» **Task item**:
The records below are to be set down again exactly, with the pictures left out.

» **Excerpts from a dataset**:
^^^^
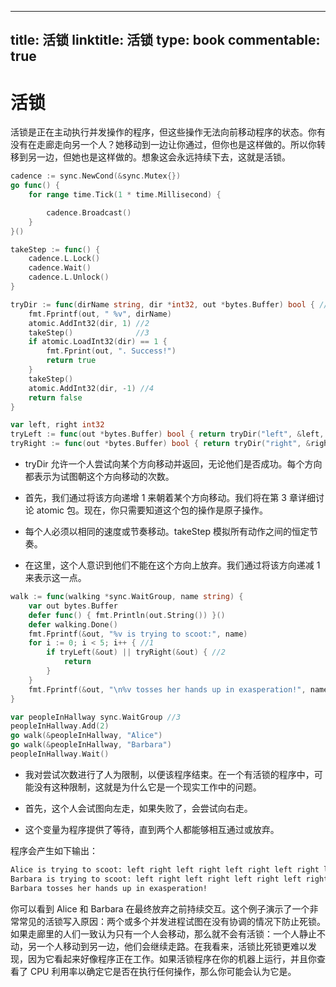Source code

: 
---
title: 活锁
linktitle: 活锁
type: book
commentable: true
---

# 活锁

活锁是正在主动执行并发操作的程序，但这些操作无法向前移动程序的状态。你有没有在走廊走向另一个人？她移动到一边让你通过，但你也是这样做的。所以你转移到另一边，但她也是这样做的。想象这会永远持续下去，这就是活锁。

```go
cadence := sync.NewCond(&sync.Mutex{})
go func() {
	for range time.Tick(1 * time.Millisecond) {

		cadence.Broadcast()
	}
}()

takeStep := func() {
	cadence.L.Lock()
	cadence.Wait()
	cadence.L.Unlock()
}

tryDir := func(dirName string, dir *int32, out *bytes.Buffer) bool { //1
	fmt.Fprintf(out, " %v", dirName)
	atomic.AddInt32(dir, 1) //2
	takeStep()              //3
	if atomic.LoadInt32(dir) == 1 {
		fmt.Fprint(out, ". Success!")
		return true
	}
	takeStep()
	atomic.AddInt32(dir, -1) //4
	return false
}

var left, right int32
tryLeft := func(out *bytes.Buffer) bool { return tryDir("left", &left, out) }
tryRight := func(out *bytes.Buffer) bool { return tryDir("right", &right, out) }
```

- tryDir 允许一个人尝试向某个方向移动并返回，无论他们是否成功。每个方向都表示为试图朝这个方向移动的次数。

- 首先，我们通过将该方向递增 1 来朝着某个方向移动。我们将在第 3 章详细讨论 atomic 包。现在，你只需要知道这个包的操作是原子操作。

- 每个人必须以相同的速度或节奏移动。takeStep 模拟所有动作之间的恒定节奏。

- 在这里，这个人意识到他们不能在这个方向上放弃。我们通过将该方向递减 1 来表示这一点。

```go
walk := func(walking *sync.WaitGroup, name string) {
	var out bytes.Buffer
	defer func() { fmt.Println(out.String()) }()
	defer walking.Done()
	fmt.Fprintf(&out, "%v is trying to scoot:", name)
	for i := 0; i < 5; i++ { //1
		if tryLeft(&out) || tryRight(&out) { //2
			return
		}
	}
	fmt.Fprintf(&out, "\n%v tosses her hands up in exasperation!", name)
}

var peopleInHallway sync.WaitGroup //3
peopleInHallway.Add(2)
go walk(&peopleInHallway, "Alice")
go walk(&peopleInHallway, "Barbara")
peopleInHallway.Wait()
```

- 我对尝试次数进行了人为限制，以便该程序结束。在一个有活锁的程序中，可能没有这种限制，这就是为什么它是一个现实工作中的问题。

- 首先，这个人会试图向左走，如果失败了，会尝试向右走。

- 这个变量为程序提供了等待，直到两个人都能够相互通过或放弃。

程序会产生如下输出：

```sh
Alice is trying to scoot: left right left right left right left right left right Alice tosses her hands up in exasperation!
Barbara is trying to scoot: left right left right left right left right left right
Barbara tosses her hands up in exasperation!
```

你可以看到 Alice 和 Barbara 在最终放弃之前持续交互。这个例子演示了一个非常常见的活锁写入原因：两个或多个并发进程试图在没有协调的情况下防止死锁。如果走廊里的人们一致认为只有一个人会移动，那么就不会有活锁：一个人静止不动，另一个人移动到另一边，他们会继续走路。在我看来，活锁比死锁更难以发现，因为它看起来好像程序正在工作。如果活锁程序在你的机器上运行，并且你查看了 CPU 利用率以确定它是否在执行任何操作，那么你可能会认为它是。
^^^^
» **Task answer**:
Source code

: 
---
title: 活锁
linktitle: 活锁
type: book
commentable: true
---

# 活锁

活锁是正在主动执行并发操作的程序，但这些操作无法向前移动程序的状态。你有没有在走廊走向另一个人？她移动到一边让你通过，但你也是这样做的。所以你转移到另一边，但她也是这样做的。想象这会永远持续下去，这就是活锁。

```go
cadence := sync.NewCond(&sync.Mutex{})
go func() {
	for range time.Tick(1 * time.Millisecond) {

		cadence.Broadcast()
	}
}()

takeStep := func() {
	cadence.L.Lock()
	cadence.Wait()
	cadence.L.Unlock()
}

tryDir := func(dirName string, dir *int32, out *bytes.Buffer) bool { //1
	fmt.Fprintf(out, " %v", dirName)
	atomic.AddInt32(dir, 1) //2
	takeStep()              //3
	if atomic.LoadInt32(dir) == 1 {
		fmt.Fprint(out, ". Success!")
		return true
	}
	takeStep()
	atomic.AddInt32(dir, -1) //4
	return false
}

var left, right int32
tryLeft := func(out *bytes.Buffer) bool { return tryDir("left", &left, out) }
tryRight := func(out *bytes.Buffer) bool { return tryDir("right", &right, out) }
```

- tryDir 允许一个人尝试向某个方向移动并返回，无论他们是否成功。每个方向都表示为试图朝这个方向移动的次数。

- 首先，我们通过将该方向递增 1 来朝着某个方向移动。我们将在第 3 章详细讨论 atomic 包。现在，你只需要知道这个包的操作是原子操作。

- 每个人必须以相同的速度或节奏移动。takeStep 模拟所有动作之间的恒定节奏。

- 在这里，这个人意识到他们不能在这个方向上放弃。我们通过将该方向递减 1 来表示这一点。

```go
walk := func(walking *sync.WaitGroup, name string) {
	var out bytes.Buffer
	defer func() { fmt.Println(out.String()) }()
	defer walking.Done()
	fmt.Fprintf(&out, "%v is trying to scoot:", name)
	for i := 0; i < 5; i++ { //1
		if tryLeft(&out) || tryRight(&out) { //2
			return
		}
	}
	fmt.Fprintf(&out, "\n%v tosses her hands up in exasperation!", name)
}

var peopleInHallway sync.WaitGroup //3
peopleInHallway.Add(2)
go walk(&peopleInHallway, "Alice")
go walk(&peopleInHallway, "Barbara")
peopleInHallway.Wait()
```

- 我对尝试次数进行了人为限制，以便该程序结束。在一个有活锁的程序中，可能没有这种限制，这就是为什么它是一个现实工作中的问题。

- 首先，这个人会试图向左走，如果失败了，会尝试向右走。

- 这个变量为程序提供了等待，直到两个人都能够相互通过或放弃。

程序会产生如下输出：

```sh
Alice is trying to scoot: left right left right left right left right left right Alice tosses her hands up in exasperation!
Barbara is trying to scoot: left right left right left right left right left right
Barbara tosses her hands up in exasperation!
```

你可以看到 Alice 和 Barbara 在最终放弃之前持续交互。这个例子演示了一个非常常见的活锁写入原因：两个或多个并发进程试图在没有协调的情况下防止死锁。如果走廊里的人们一致认为只有一个人会移动，那么就不会有活锁：一个人静止不动，另一个人移动到另一边，他们会继续走路。在我看来，活锁比死锁更难以发现，因为它看起来好像程序正在工作。如果活锁程序在你的机器上运行，并且你查看了 CPU 利用率以确定它是否在执行任何操作，那么你可能会认为它是。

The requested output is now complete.